The problem is, given exemplar endmembers, to accurately classify the materials in the image. I’m not clear on the approaches being used, but it seems they all can be divided into linear and non-linear models, like Principal Components. It seems the manifold model described in the paper falls into the non-linear category, and can be used not only to segment images, but also to compress them. I think that the point at which manifolds come in is that each material can be represented as a cloud of points in some high dimensional space, corresponding to interclass variance, and then these clouds can be modeled as manifolds. Something in that vague direction.

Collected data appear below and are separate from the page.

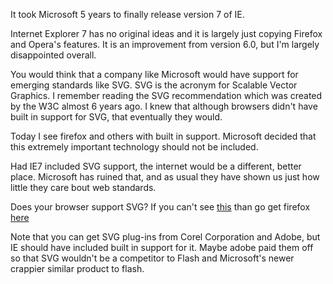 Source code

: It took Microsoft 5 years to finally release version 7 of IE.

Internet Explorer 7 has no original ideas and it is largely just copying Firefox and Opera's features. It is an improvement from version 6.0, but I'm largely disappointed overall.

You would think that a company like Microsoft would have support for emerging standards like SVG. SVG is the acronym for Scalable Vector Graphics. I remember reading the SVG recommendation which was created by the W3C almost 6 years ago. I knew that although browsers didn't have built in support for SVG, that eventually they would.

Today I see firefox and others with built in support. Microsoft decided that this extremely important technology should not be included.

Had IE7 included SVG support, the internet would be a different, better place. Microsoft has ruined that, and as usual they have shown us just how little they care bout web standards.

Does your browser support SVG?
If you can't see [this][1] than go get firefox [here][2]

Note that you can get SVG plug-ins from Corel Corporation and Adobe, but IE should have included built in support for it. Maybe adobe paid them off so that SVG wouldn't be a competitor to Flash and Microsoft's newer crappier similar product to flash. 

[1]: http://croczilla.com/svg/samples/rect2/rect2.svg
[2]: http://www.getfirefox.com/
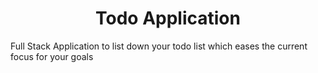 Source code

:# <h1 align="center">Todo Application</h1>
<p align-"center">Full Stack Application to list down your todo list which eases the current focus for your goals</p>
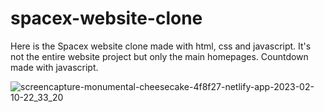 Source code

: # spacex-website-clone
Here is the Spacex website clone made with html, css and javascript.
It's not the entire website project but only the main homepages.
Countdown made with javascript.


![screencapture-monumental-cheesecake-4f8f27-netlify-app-2023-02-10-22_33_20](https://user-images.githubusercontent.com/96942950/218152691-ecdc9742-2670-49b7-a90a-8fc812f28eca.png)
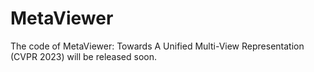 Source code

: # MetaViewer
The code of MetaViewer: Towards A Unified Multi-View Representation (CVPR 2023) will be released soon.

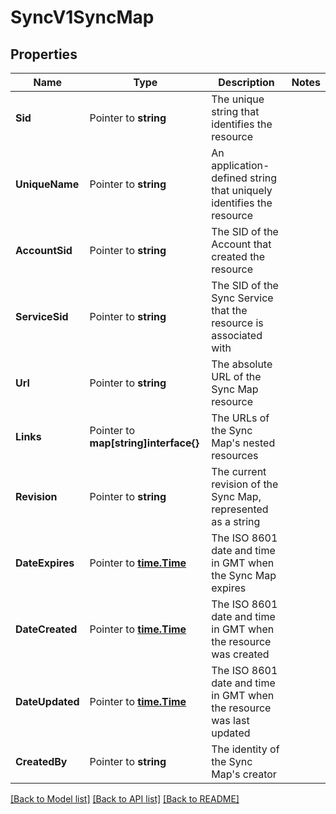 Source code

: # SyncV1SyncMap

## Properties

Name | Type | Description | Notes
------------ | ------------- | ------------- | -------------
**Sid** | Pointer to **string** | The unique string that identifies the resource |
**UniqueName** | Pointer to **string** | An application-defined string that uniquely identifies the resource |
**AccountSid** | Pointer to **string** | The SID of the Account that created the resource |
**ServiceSid** | Pointer to **string** | The SID of the Sync Service that the resource is associated with |
**Url** | Pointer to **string** | The absolute URL of the Sync Map resource |
**Links** | Pointer to **map[string]interface{}** | The URLs of the Sync Map's nested resources |
**Revision** | Pointer to **string** | The current revision of the Sync Map, represented as a string |
**DateExpires** | Pointer to [**time.Time**](time.Time.md) | The ISO 8601 date and time in GMT when the Sync Map expires |
**DateCreated** | Pointer to [**time.Time**](time.Time.md) | The ISO 8601 date and time in GMT when the resource was created |
**DateUpdated** | Pointer to [**time.Time**](time.Time.md) | The ISO 8601 date and time in GMT when the resource was last updated |
**CreatedBy** | Pointer to **string** | The identity of the Sync Map's creator |

[[Back to Model list]](../README.md#documentation-for-models) [[Back to API list]](../README.md#documentation-for-api-endpoints) [[Back to README]](../README.md)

Demographics in Technical Fields

Wednesday, August 24th, 2005

I know I’ve kvetched on this point before, but now I have more hard statistics (source: “Mathematics in Public” opinion piece by Richard Schaar, Notices of the AMS Vol52):

  • 53% of incoming college students will take remedial mathematics or English courses; over half will never graduate.
  • 56% of engineering Ph.D.’s earned at U.S. universities in 2000 went to foreign nationals.
  • Between 1995 and 1999, engineering degrees awarded in China increased 37%; in the US they declined 20%.

I have a personal anecdote to the second statistic: in the grad. Stochastic process class I’m taking, 70% of the class is Indian, 30% is Chinese, and there is one white guy and one black guy. I’m not surprised, at all, by the last one– in fact, I’m surprised the discrepancy isn’t higher. But, more than 50% of our students don’t graduate? That’s ridiculous.

Why is all of this so? Borrowing from Richard Hofstadter, I think there are two reasons, both manifestations of the ever-present American anti-intellectualist tendency: 1) unreflective instrumentalism, and 2) unrestrained hedonism. The first is the idea that abstract ideas are no good, only practical skills are relevant; accordingly, math and science are only interesting (rather, tolerable) at a so-called practical level, which precludes research. The second is the consumer culture mentality that says basically, work is good only for getting money to buy the things you want. So why spend the time and effort getting a technical PhD when you could just go into, say, business?

America’s in a sad state. We’re so damned lazy!